[Data records]
-- Opening Marker --
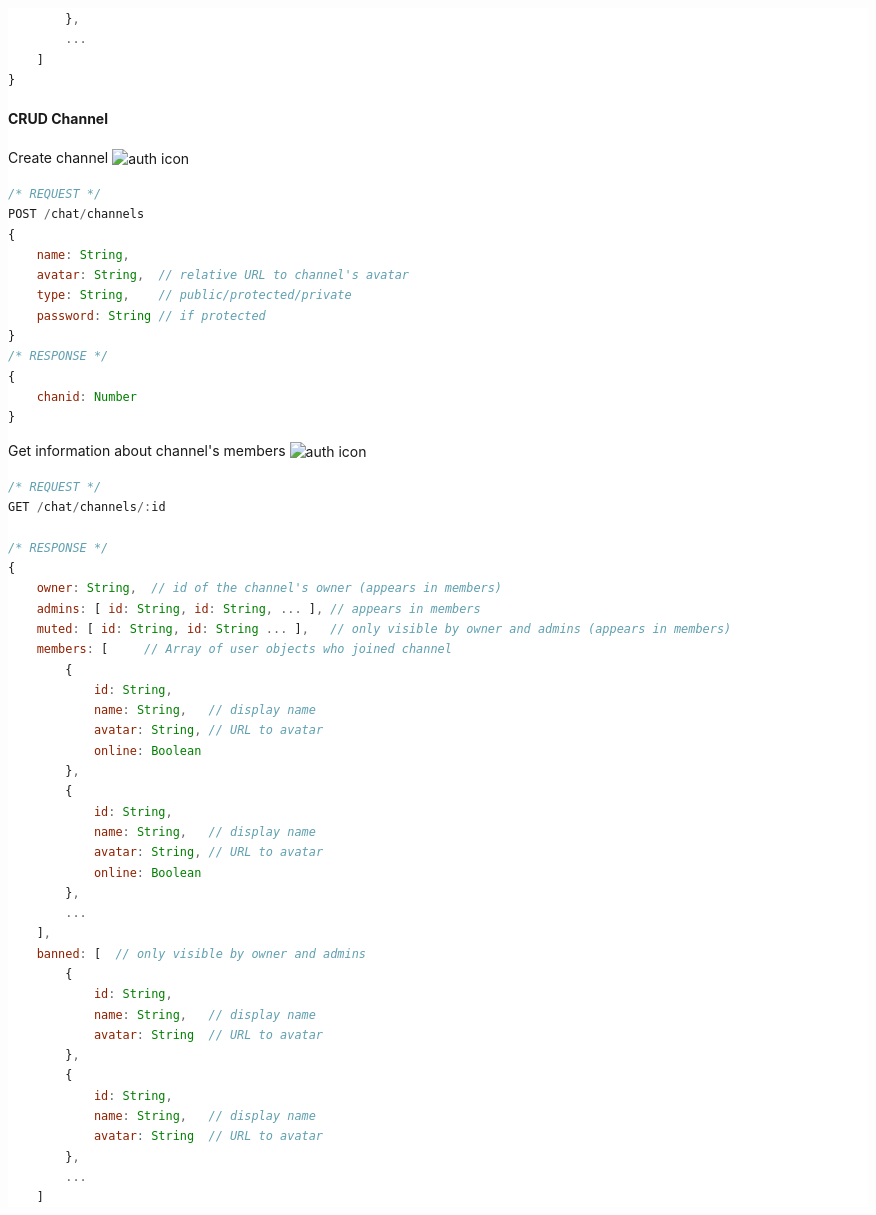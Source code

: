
 ```js
		},
		...
	]
}
```

#### CRUD Channel

Create channel <img src="https://cdn-icons-png.flaticon.com/512/1791/1791961.png" alt="auth icon" width="30px" style="vertical-align: middle;" />
```js
/* REQUEST */
POST /chat/channels
{
	name: String,
	avatar: String,	 // relative URL to channel's avatar
	type: String,	 // public/protected/private
	password: String // if protected
}
/* RESPONSE */
{
	chanid: Number
}
```

Get information about channel's members <img src="https://cdn-icons-png.flaticon.com/512/1791/1791961.png" alt="auth icon" width="30px" style="vertical-align: middle;" />
```js
/* REQUEST */
GET /chat/channels/:id

/* RESPONSE */
{
	owner: String,	// id of the channel's owner (appears in members)
	admins: [ id: String, id: String, ... ], // appears in members
	muted: [ id: String, id: String ... ],	 // only visible by owner and admins (appears in members)
	members: [     // Array of user objects who joined channel
		{
			id: String,
			name: String,	// display name
			avatar: String,	// URL to avatar
			online: Boolean
		},
		{
			id: String,
			name: String,	// display name
			avatar: String,	// URL to avatar
			online: Boolean
		},
		...
	],
	banned: [  // only visible by owner and admins
		{
			id: String,
			name: String,	// display name
			avatar: String	// URL to avatar
		},
		{
			id: String,
			name: String,	// display name
			avatar: String	// URL to avatar
		},
		...
	]
```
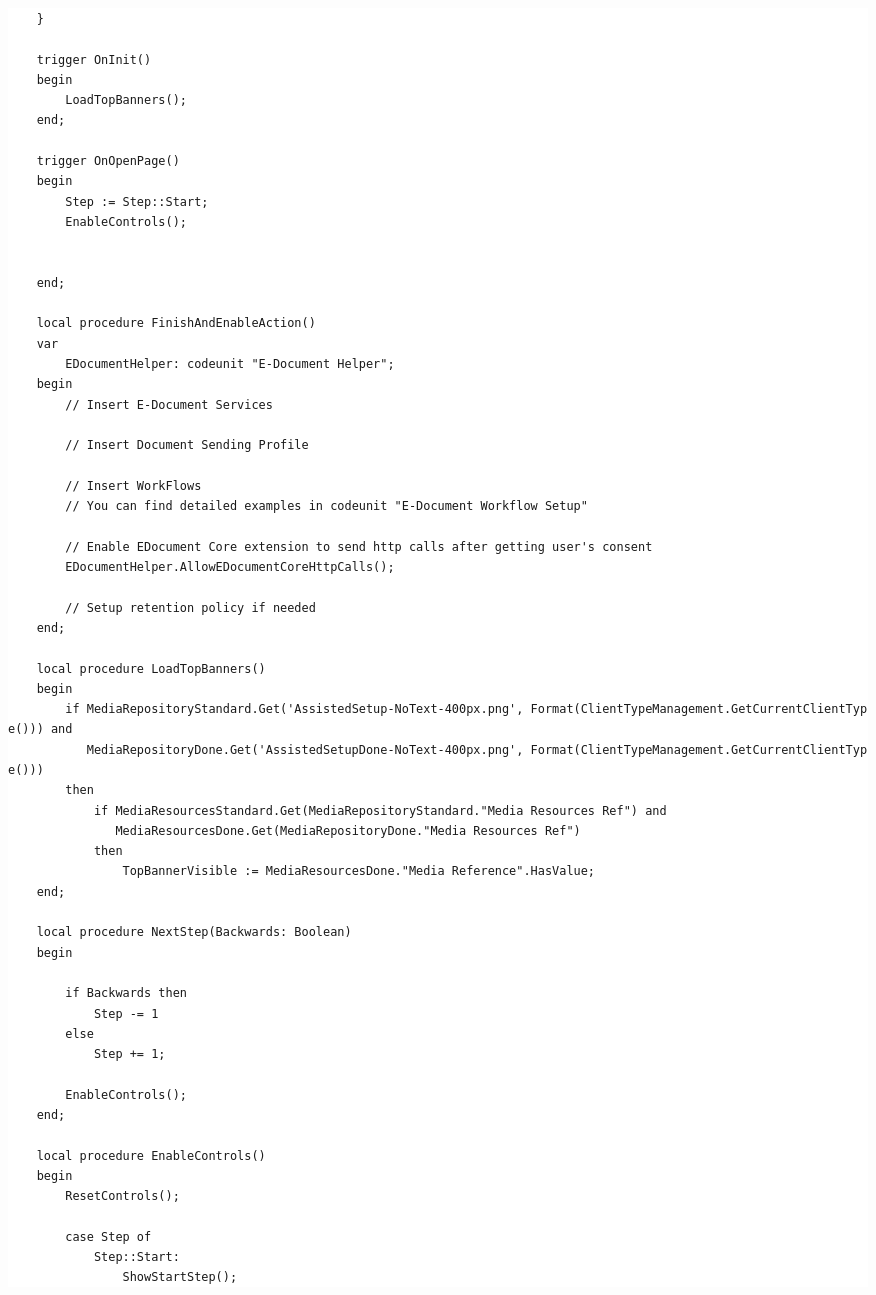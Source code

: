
 ```
    }

    trigger OnInit()
    begin
        LoadTopBanners();
    end;

    trigger OnOpenPage()
    begin
        Step := Step::Start;
        EnableControls();


    end;

    local procedure FinishAndEnableAction()
    var
        EDocumentHelper: codeunit "E-Document Helper";
    begin
        // Insert E-Document Services

        // Insert Document Sending Profile

        // Insert WorkFlows
        // You can find detailed examples in codeunit "E-Document Workflow Setup"

        // Enable EDocument Core extension to send http calls after getting user's consent
        EDocumentHelper.AllowEDocumentCoreHttpCalls();

        // Setup retention policy if needed
    end;

    local procedure LoadTopBanners()
    begin
        if MediaRepositoryStandard.Get('AssistedSetup-NoText-400px.png', Format(ClientTypeManagement.GetCurrentClientType())) and
           MediaRepositoryDone.Get('AssistedSetupDone-NoText-400px.png', Format(ClientTypeManagement.GetCurrentClientType()))
        then
            if MediaResourcesStandard.Get(MediaRepositoryStandard."Media Resources Ref") and
               MediaResourcesDone.Get(MediaRepositoryDone."Media Resources Ref")
            then
                TopBannerVisible := MediaResourcesDone."Media Reference".HasValue;
    end;

    local procedure NextStep(Backwards: Boolean)
    begin

        if Backwards then
            Step -= 1
        else
            Step += 1;

        EnableControls();
    end;

    local procedure EnableControls()
    begin
        ResetControls();

        case Step of
            Step::Start:
                ShowStartStep();
```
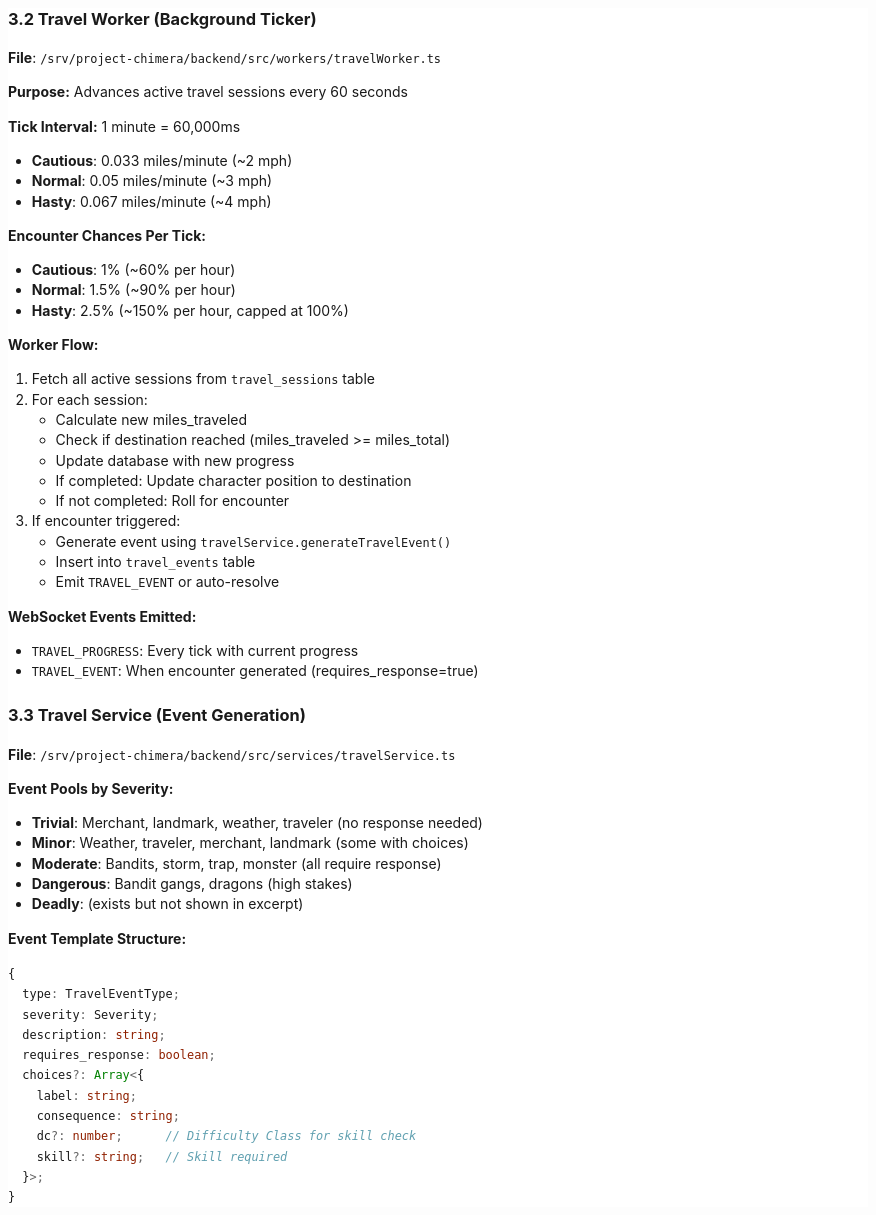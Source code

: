 ### 3.2 Travel Worker (Background Ticker)

**File**: `/srv/project-chimera/backend/src/workers/travelWorker.ts`

**Purpose:** Advances active travel sessions every 60 seconds

**Tick Interval:** 1 minute = 60,000ms
- **Cautious**: 0.033 miles/minute (~2 mph)
- **Normal**: 0.05 miles/minute (~3 mph)
- **Hasty**: 0.067 miles/minute (~4 mph)

**Encounter Chances Per Tick:**
- **Cautious**: 1% (~60% per hour)
- **Normal**: 1.5% (~90% per hour)
- **Hasty**: 2.5% (~150% per hour, capped at 100%)

**Worker Flow:**
1. Fetch all active sessions from `travel_sessions` table
2. For each session:
   - Calculate new miles_traveled
   - Check if destination reached (miles_traveled >= miles_total)
   - Update database with new progress
   - If completed: Update character position to destination
   - If not completed: Roll for encounter
3. If encounter triggered:
   - Generate event using `travelService.generateTravelEvent()`
   - Insert into `travel_events` table
   - Emit `TRAVEL_EVENT` or auto-resolve

**WebSocket Events Emitted:**
- `TRAVEL_PROGRESS`: Every tick with current progress
- `TRAVEL_EVENT`: When encounter generated (requires_response=true)

### 3.3 Travel Service (Event Generation)

**File**: `/srv/project-chimera/backend/src/services/travelService.ts`

**Event Pools by Severity:**
- **Trivial**: Merchant, landmark, weather, traveler (no response needed)
- **Minor**: Weather, traveler, merchant, landmark (some with choices)
- **Moderate**: Bandits, storm, trap, monster (all require response)
- **Dangerous**: Bandit gangs, dragons (high stakes)
- **Deadly**: (exists but not shown in excerpt)

**Event Template Structure:**
```typescript
{
  type: TravelEventType;
  severity: Severity;
  description: string;
  requires_response: boolean;
  choices?: Array<{
    label: string;
    consequence: string;
    dc?: number;      // Difficulty Class for skill check
    skill?: string;   // Skill required
  }>;
}
```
-- Closing Marker --
→ **EXERCISE BRIEF**:
Retype each entry precisely. Skip images entirely.

→ **TASK ANSWER**:
Source code

:
 ```js
		},
		...
	]
}
```

#### CRUD Channel

Create channel <img src="https://cdn-icons-png.flaticon.com/512/1791/1791961.png" alt="auth icon" width="30px" style="vertical-align: middle;" />
```js
/* REQUEST */
POST /chat/channels
{
	name: String,
	avatar: String,	 // relative URL to channel's avatar
	type: String,	 // public/protected/private
	password: String // if protected
}
/* RESPONSE */
{
	chanid: Number
}
```

Get information about channel's members <img src="https://cdn-icons-png.flaticon.com/512/1791/1791961.png" alt="auth icon" width="30px" style="vertical-align: middle;" />
```js
/* REQUEST */
GET /chat/channels/:id

/* RESPONSE */
{
	owner: String,	// id of the channel's owner (appears in members)
	admins: [ id: String, id: String, ... ], // appears in members
	muted: [ id: String, id: String ... ],	 // only visible by owner and admins (appears in members)
	members: [     // Array of user objects who joined channel
		{
			id: String,
			name: String,	// display name
			avatar: String,	// URL to avatar
			online: Boolean
		},
		{
			id: String,
			name: String,	// display name
			avatar: String,	// URL to avatar
			online: Boolean
		},
		...
	],
	banned: [  // only visible by owner and admins
		{
			id: String,
			name: String,	// display name
			avatar: String	// URL to avatar
		},
		{
			id: String,
			name: String,	// display name
			avatar: String	// URL to avatar
		},
		...
	]
```
Source code

:
 ```
    }

    trigger OnInit()
    begin
        LoadTopBanners();
    end;

    trigger OnOpenPage()
    begin
        Step := Step::Start;
        EnableControls();


    end;

    local procedure FinishAndEnableAction()
    var
        EDocumentHelper: codeunit "E-Document Helper";
    begin
        // Insert E-Document Services

        // Insert Document Sending Profile

        // Insert WorkFlows
        // You can find detailed examples in codeunit "E-Document Workflow Setup"

        // Enable EDocument Core extension to send http calls after getting user's consent
        EDocumentHelper.AllowEDocumentCoreHttpCalls();

        // Setup retention policy if needed
    end;

    local procedure LoadTopBanners()
    begin
        if MediaRepositoryStandard.Get('AssistedSetup-NoText-400px.png', Format(ClientTypeManagement.GetCurrentClientType())) and
           MediaRepositoryDone.Get('AssistedSetupDone-NoText-400px.png', Format(ClientTypeManagement.GetCurrentClientType()))
        then
            if MediaResourcesStandard.Get(MediaRepositoryStandard."Media Resources Ref") and
               MediaResourcesDone.Get(MediaRepositoryDone."Media Resources Ref")
            then
                TopBannerVisible := MediaResourcesDone."Media Reference".HasValue;
    end;

    local procedure NextStep(Backwards: Boolean)
    begin

        if Backwards then
            Step -= 1
        else
            Step += 1;

        EnableControls();
    end;

    local procedure EnableControls()
    begin
        ResetControls();

        case Step of
            Step::Start:
                ShowStartStep();
```
Source code

: ### 3.2 Travel Worker (Background Ticker)

**File**: `/srv/project-chimera/backend/src/workers/travelWorker.ts`

**Purpose:** Advances active travel sessions every 60 seconds

**Tick Interval:** 1 minute = 60,000ms
- **Cautious**: 0.033 miles/minute (~2 mph)
- **Normal**: 0.05 miles/minute (~3 mph)
- **Hasty**: 0.067 miles/minute (~4 mph)

**Encounter Chances Per Tick:**
- **Cautious**: 1% (~60% per hour)
- **Normal**: 1.5% (~90% per hour)
- **Hasty**: 2.5% (~150% per hour, capped at 100%)

**Worker Flow:**
1. Fetch all active sessions from `travel_sessions` table
2. For each session:
   - Calculate new miles_traveled
   - Check if destination reached (miles_traveled >= miles_total)
   - Update database with new progress
   - If completed: Update character position to destination
   - If not completed: Roll for encounter
3. If encounter triggered:
   - Generate event using `travelService.generateTravelEvent()`
   - Insert into `travel_events` table
   - Emit `TRAVEL_EVENT` or auto-resolve

**WebSocket Events Emitted:**
- `TRAVEL_PROGRESS`: Every tick with current progress
- `TRAVEL_EVENT`: When encounter generated (requires_response=true)

### 3.3 Travel Service (Event Generation)

**File**: `/srv/project-chimera/backend/src/services/travelService.ts`

**Event Pools by Severity:**
- **Trivial**: Merchant, landmark, weather, traveler (no response needed)
- **Minor**: Weather, traveler, merchant, landmark (some with choices)
- **Moderate**: Bandits, storm, trap, monster (all require response)
- **Dangerous**: Bandit gangs, dragons (high stakes)
- **Deadly**: (exists but not shown in excerpt)

**Event Template Structure:**
```typescript
{
  type: TravelEventType;
  severity: Severity;
  description: string;
  requires_response: boolean;
  choices?: Array<{
    label: string;
    consequence: string;
    dc?: number;      // Difficulty Class for skill check
    skill?: string;   // Skill required
  }>;
}
```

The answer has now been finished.